Alice Cooper: Clones [We’re All] US 7″ 
- Clones [We’re All]
- Model Citizen
From time to time we’ve paused to excoriate the flabby, aged rockers who have tried , with varying levels of failure, to hitch their wagon to the exciting new sound of New Wave, that was not exactly spreading across America in the late 70s. Why then, did they traffic in this self-deceit? One might assume that they had spent too much time in the chic discos of the bright young things who partied in NY/LA. If they had ever left their limo backseats and encountered the “real America,” that people like me lived in, they would have understood that the appeal of this “New Wave” was strictly with fringe boho malcontents with liberal arts degrees, and that mainstream America didn’t read “Interview” and cared more about six-packs and tractor pull events.

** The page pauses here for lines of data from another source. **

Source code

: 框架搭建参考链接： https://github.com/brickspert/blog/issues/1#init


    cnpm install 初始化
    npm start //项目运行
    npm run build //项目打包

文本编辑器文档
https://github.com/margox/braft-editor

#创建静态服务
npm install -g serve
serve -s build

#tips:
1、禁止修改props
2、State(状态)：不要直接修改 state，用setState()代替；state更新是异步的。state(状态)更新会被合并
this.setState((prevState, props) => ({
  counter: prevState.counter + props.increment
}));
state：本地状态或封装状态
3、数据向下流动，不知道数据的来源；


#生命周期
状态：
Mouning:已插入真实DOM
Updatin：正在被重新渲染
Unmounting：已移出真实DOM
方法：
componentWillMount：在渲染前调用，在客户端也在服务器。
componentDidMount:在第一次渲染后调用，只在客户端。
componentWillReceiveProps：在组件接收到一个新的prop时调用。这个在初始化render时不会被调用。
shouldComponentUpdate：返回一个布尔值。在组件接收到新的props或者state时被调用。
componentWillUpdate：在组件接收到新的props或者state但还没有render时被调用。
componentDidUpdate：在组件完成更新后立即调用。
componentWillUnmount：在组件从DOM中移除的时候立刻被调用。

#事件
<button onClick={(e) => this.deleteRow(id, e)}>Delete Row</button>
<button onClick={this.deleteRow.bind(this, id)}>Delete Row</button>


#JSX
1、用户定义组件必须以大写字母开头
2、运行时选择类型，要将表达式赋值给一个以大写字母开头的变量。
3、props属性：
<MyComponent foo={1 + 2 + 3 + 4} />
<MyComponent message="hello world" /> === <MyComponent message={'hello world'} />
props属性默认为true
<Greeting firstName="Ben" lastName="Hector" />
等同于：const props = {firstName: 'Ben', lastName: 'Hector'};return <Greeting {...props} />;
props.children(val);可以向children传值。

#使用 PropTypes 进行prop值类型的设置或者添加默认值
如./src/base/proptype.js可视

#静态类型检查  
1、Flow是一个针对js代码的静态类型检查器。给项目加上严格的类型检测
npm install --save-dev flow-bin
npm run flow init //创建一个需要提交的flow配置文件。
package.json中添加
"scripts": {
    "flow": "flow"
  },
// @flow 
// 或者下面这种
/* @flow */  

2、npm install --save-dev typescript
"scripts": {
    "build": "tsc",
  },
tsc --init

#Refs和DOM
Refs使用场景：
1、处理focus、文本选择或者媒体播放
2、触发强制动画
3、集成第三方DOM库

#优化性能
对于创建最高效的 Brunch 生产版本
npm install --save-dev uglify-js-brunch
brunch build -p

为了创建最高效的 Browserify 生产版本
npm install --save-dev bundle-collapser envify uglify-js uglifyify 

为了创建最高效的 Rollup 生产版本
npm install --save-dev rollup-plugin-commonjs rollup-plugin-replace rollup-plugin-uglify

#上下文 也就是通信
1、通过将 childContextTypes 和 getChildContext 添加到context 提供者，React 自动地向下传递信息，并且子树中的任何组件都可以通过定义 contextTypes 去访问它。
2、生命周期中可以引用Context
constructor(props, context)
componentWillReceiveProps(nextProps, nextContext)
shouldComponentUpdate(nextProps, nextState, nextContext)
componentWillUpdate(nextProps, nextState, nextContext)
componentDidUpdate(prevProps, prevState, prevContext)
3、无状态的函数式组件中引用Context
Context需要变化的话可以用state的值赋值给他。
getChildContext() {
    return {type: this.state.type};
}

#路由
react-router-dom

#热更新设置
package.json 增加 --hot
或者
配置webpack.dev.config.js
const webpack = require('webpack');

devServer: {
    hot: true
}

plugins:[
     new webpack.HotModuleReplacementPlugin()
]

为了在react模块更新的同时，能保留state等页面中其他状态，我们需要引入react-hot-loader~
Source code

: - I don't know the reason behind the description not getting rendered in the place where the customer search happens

So in an ill-informed quest for “hipness” and “cachet,” many a long-in-tooth rock star dabbled with the New Wave with the net result being embarrassment [one hoped]. But not all succumbed and ended up with egg on their faces. Some, like Alice Cooper, managed to craft fantastic records like this one which were not downmarket slumming but actual reveling; resulting in records that approached mastery of the form!
“Clones [We’re All]” begins with the sound of a trusty Roland CR78 plugging away with some good, old fashioned rhythm box chug followed by the doppler shift of a siren guitar. Then when the tritone synthesizer riff begins, all bets are off as what sounds like a killer tune from the first Cars album unfolds. Which is not surprising since this record was produced by Roy Thomas Baker. After some stark, punk-ish power chords, Cooper joins the tune with a marvelous narrative of alienation and identity loss that takes classic New Wave tropes and flies with them!
The middle eight expands the narrative to tell of “number six” who is having trouble adjusting to his status as a clone! Yeah, I smell a “Prisoner” reference too! The tale of lost individuality has more than a whiff of DEVO to it and in fact, seems to presage elements of their “Puppet Boy” which wouldn’t exist on wax for another four years. Cooper nails the emotional core of the song with the refrain of “I just wanna be myself, be myself, be myself.”
The production is classic RTB New Wave, and now that I think of it, he’d be manning the boards on the “Oh No, It’s DEVO” album two years hence. The vocal production favors dry, isolated [of course!] vocals from Cooper and he adopts several points of view that have their own treatments to differentiate them from one another. This was Cooper’s last top 40 single for many years until his late 80s pop metal resurgence, but one can’t help but be impressed with his results on this number, which was written by one David Carron. In picking this song and choosing Roy Thomas Baker to produce it, Cooper showed enormous savvy in being a singular reptile capable of shedding his hard rock skin for some angular New Wave that hits multiple high points of the genre without failure. I’m certainly going to have to investigate the full “Flush The Fashion” album from whence this came and report back with my findings.